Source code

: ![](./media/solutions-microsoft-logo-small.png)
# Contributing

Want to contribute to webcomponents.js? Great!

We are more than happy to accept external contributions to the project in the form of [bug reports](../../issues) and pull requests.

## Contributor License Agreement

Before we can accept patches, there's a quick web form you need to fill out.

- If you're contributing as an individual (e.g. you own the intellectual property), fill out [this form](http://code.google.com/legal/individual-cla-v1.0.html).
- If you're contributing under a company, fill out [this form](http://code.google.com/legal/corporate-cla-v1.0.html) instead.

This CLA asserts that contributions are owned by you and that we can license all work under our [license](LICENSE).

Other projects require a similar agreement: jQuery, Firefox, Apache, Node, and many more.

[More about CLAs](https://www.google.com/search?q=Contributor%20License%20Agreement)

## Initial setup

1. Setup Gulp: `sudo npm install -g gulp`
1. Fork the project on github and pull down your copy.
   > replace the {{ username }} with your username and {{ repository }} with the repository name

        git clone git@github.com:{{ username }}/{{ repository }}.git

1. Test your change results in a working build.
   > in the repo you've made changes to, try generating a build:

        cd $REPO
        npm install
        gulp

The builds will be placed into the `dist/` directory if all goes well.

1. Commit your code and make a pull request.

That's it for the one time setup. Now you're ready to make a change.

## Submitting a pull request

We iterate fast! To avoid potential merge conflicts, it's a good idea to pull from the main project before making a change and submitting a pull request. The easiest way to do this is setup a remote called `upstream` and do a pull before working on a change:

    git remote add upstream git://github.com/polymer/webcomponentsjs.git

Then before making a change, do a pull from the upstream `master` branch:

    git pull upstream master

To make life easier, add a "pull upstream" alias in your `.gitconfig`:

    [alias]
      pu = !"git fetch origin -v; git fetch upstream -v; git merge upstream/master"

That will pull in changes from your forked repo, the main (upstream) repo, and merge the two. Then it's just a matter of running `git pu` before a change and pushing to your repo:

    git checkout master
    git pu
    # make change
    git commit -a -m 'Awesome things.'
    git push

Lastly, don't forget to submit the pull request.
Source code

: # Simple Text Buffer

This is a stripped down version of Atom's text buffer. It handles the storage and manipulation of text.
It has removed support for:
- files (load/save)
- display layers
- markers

◆ ◆ ◆

* [Exercise objective]: Reproduce, exactly and with nothing added, the lines from the one that includes "This is a stripped" through the last line of the material.

* [Answer below]:
This is a stripped down version of Atom's text buffer. It handles the storage and manipulation of text.
It has removed support for:
- files (load/save)
- display layers
- markers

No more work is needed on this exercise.